What needs to be done: Of all the lines below, return only those starting with the line holding "Wymagania systemowe." and going on through the line holding "Aby dowiedzieć się, jak", exactly as written.
===== Records for this task =====
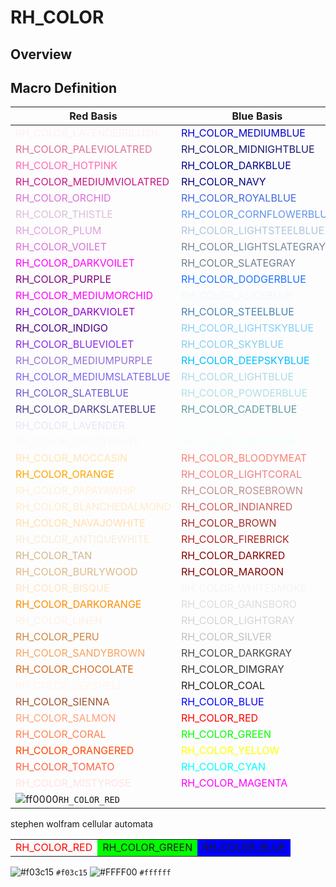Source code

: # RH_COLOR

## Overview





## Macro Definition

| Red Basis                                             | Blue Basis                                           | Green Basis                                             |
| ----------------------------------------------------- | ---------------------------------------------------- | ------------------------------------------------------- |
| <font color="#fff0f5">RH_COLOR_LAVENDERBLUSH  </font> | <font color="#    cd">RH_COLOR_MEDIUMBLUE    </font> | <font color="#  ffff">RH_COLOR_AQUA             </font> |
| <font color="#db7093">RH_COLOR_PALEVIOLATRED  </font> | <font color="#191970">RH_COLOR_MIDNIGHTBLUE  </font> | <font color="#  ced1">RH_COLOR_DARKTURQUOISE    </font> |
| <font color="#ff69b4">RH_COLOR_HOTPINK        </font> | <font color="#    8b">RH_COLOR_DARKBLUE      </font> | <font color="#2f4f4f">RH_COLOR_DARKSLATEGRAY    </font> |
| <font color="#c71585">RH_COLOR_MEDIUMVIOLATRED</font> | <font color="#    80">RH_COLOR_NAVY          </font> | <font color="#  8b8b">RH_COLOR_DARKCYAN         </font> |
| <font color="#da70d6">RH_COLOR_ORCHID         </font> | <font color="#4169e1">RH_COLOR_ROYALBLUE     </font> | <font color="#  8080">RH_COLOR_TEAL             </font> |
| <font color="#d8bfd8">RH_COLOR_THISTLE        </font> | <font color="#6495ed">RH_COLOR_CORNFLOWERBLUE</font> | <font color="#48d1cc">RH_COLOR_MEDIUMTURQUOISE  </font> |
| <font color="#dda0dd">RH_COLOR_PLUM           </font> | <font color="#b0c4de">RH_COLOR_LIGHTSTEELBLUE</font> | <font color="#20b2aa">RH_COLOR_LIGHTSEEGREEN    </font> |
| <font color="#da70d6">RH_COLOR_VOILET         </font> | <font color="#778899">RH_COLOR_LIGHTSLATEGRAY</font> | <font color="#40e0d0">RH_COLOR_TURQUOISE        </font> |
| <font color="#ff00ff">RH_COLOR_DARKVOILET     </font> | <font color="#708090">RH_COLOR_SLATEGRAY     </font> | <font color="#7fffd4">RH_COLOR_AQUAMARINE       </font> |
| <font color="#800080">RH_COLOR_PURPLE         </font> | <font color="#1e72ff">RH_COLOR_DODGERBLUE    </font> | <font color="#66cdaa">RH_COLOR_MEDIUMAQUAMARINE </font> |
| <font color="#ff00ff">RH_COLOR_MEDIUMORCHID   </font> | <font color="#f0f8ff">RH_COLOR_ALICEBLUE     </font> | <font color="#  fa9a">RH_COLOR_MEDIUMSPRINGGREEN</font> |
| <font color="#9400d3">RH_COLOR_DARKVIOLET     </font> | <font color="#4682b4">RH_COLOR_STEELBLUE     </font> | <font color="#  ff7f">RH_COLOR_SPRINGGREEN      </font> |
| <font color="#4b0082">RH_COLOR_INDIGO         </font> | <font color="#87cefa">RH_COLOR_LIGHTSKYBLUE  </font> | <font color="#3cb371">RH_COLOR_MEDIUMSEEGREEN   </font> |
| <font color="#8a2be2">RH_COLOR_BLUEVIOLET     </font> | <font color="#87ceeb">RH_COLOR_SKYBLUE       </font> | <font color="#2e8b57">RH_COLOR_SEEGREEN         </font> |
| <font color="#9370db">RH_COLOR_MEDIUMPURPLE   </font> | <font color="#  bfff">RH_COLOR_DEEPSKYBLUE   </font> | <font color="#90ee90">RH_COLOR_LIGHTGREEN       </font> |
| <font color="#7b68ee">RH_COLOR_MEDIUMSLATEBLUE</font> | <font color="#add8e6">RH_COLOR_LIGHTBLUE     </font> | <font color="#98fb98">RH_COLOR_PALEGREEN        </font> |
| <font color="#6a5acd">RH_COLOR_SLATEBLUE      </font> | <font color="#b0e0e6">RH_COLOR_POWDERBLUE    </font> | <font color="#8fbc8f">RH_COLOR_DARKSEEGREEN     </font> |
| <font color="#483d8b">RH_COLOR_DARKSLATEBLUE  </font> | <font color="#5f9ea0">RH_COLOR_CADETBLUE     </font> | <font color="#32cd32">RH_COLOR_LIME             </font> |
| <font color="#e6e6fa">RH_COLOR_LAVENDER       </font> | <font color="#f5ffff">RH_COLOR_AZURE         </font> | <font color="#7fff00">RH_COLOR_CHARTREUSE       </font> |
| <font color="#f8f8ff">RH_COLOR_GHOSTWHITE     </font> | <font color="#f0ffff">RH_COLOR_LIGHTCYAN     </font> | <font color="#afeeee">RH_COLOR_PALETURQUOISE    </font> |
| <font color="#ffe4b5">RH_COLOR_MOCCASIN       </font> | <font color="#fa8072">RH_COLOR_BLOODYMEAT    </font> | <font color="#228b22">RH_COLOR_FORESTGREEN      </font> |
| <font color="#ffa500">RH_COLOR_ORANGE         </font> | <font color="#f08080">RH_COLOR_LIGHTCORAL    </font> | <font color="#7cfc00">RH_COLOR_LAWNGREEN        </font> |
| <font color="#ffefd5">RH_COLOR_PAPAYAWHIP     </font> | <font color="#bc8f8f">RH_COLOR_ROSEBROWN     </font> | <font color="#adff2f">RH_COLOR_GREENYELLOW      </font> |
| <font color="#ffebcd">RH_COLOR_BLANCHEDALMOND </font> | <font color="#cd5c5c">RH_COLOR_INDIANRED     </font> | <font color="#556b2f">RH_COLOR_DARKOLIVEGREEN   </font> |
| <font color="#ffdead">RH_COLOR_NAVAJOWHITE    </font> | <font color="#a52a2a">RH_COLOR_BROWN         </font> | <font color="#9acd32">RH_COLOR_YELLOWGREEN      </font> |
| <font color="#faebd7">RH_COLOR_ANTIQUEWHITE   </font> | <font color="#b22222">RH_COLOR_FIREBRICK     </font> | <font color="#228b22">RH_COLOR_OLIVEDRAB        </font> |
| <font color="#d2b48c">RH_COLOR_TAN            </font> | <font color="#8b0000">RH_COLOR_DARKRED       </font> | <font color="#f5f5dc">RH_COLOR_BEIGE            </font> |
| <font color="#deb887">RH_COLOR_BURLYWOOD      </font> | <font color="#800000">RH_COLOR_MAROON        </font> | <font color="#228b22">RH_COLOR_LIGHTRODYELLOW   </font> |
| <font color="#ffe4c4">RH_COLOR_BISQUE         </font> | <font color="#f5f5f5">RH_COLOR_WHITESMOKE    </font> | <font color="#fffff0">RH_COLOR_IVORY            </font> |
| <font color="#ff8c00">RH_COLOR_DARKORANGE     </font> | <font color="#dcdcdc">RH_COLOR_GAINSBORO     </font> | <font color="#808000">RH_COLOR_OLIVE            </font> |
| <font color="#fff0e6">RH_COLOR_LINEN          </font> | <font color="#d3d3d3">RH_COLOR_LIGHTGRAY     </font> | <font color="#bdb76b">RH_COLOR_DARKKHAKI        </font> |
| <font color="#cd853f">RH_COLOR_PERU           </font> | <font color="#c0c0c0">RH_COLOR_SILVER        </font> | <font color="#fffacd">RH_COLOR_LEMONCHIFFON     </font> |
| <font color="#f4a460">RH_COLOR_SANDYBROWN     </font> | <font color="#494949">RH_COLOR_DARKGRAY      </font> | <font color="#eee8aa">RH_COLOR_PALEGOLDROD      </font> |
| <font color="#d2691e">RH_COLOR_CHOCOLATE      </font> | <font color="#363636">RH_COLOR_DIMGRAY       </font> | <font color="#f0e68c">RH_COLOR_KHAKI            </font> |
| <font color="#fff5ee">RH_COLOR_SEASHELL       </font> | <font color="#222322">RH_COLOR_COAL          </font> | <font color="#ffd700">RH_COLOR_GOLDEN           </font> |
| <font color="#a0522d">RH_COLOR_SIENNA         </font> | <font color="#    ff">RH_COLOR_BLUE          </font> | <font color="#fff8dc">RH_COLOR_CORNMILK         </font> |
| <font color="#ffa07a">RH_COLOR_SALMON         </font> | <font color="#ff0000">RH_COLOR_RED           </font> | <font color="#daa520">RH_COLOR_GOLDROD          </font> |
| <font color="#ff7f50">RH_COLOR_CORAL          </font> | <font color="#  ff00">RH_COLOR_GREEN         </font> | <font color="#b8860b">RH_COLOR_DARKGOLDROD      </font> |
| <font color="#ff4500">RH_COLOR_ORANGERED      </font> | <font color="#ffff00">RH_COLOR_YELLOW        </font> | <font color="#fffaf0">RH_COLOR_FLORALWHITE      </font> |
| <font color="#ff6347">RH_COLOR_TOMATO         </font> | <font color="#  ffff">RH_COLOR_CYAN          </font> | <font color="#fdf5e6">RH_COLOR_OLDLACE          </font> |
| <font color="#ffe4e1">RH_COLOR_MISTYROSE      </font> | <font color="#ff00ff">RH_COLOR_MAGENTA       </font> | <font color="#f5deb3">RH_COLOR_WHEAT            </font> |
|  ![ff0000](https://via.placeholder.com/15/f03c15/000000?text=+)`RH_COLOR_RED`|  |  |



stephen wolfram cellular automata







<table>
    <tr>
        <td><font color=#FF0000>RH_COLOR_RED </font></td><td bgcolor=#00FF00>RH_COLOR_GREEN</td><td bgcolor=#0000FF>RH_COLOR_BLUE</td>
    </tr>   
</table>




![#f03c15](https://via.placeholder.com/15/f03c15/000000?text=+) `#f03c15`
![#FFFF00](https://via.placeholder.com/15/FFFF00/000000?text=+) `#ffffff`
=====
===== Records for this task =====
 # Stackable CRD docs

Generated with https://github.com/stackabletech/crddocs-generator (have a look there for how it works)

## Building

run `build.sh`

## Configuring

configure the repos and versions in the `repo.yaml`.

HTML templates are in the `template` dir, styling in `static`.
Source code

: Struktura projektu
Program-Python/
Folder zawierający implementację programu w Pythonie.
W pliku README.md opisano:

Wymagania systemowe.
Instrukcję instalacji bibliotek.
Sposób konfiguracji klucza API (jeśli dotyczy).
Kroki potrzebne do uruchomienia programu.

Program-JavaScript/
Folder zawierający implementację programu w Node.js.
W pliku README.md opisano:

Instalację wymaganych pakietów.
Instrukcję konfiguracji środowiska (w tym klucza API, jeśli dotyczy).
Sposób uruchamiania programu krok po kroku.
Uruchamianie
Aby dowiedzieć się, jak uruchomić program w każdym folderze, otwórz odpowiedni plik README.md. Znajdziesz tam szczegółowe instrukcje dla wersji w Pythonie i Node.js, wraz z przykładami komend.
=====
===== Records for this task =====
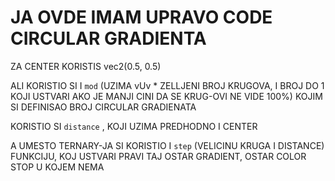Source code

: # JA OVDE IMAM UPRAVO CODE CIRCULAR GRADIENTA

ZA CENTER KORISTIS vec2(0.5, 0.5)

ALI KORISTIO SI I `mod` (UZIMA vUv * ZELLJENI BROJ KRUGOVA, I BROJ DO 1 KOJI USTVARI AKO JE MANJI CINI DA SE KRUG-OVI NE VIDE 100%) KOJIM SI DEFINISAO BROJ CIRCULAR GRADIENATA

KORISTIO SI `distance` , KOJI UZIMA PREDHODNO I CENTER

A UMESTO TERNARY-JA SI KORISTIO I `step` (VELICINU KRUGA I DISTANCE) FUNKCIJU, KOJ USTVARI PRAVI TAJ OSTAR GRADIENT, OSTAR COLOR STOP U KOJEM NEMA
=====
Response:
Wymagania systemowe.
Instrukcję instalacji bibliotek.
Sposób konfiguracji klucza API (jeśli dotyczy).
Kroki potrzebne do uruchomienia programu.

Program-JavaScript/
Folder zawierający implementację programu w Node.js.
W pliku README.md opisano:

Instalację wymaganych pakietów.
Instrukcję konfiguracji środowiska (w tym klucza API, jeśli dotyczy).
Sposób uruchamiania programu krok po kroku.
Uruchamianie
Aby dowiedzieć się, jak uruchomić program w każdym folderze, otwórz odpowiedni plik README.md. Znajdziesz tam szczegółowe instrukcje dla wersji w Pythonie i Node.js, wraz z przykładami komend.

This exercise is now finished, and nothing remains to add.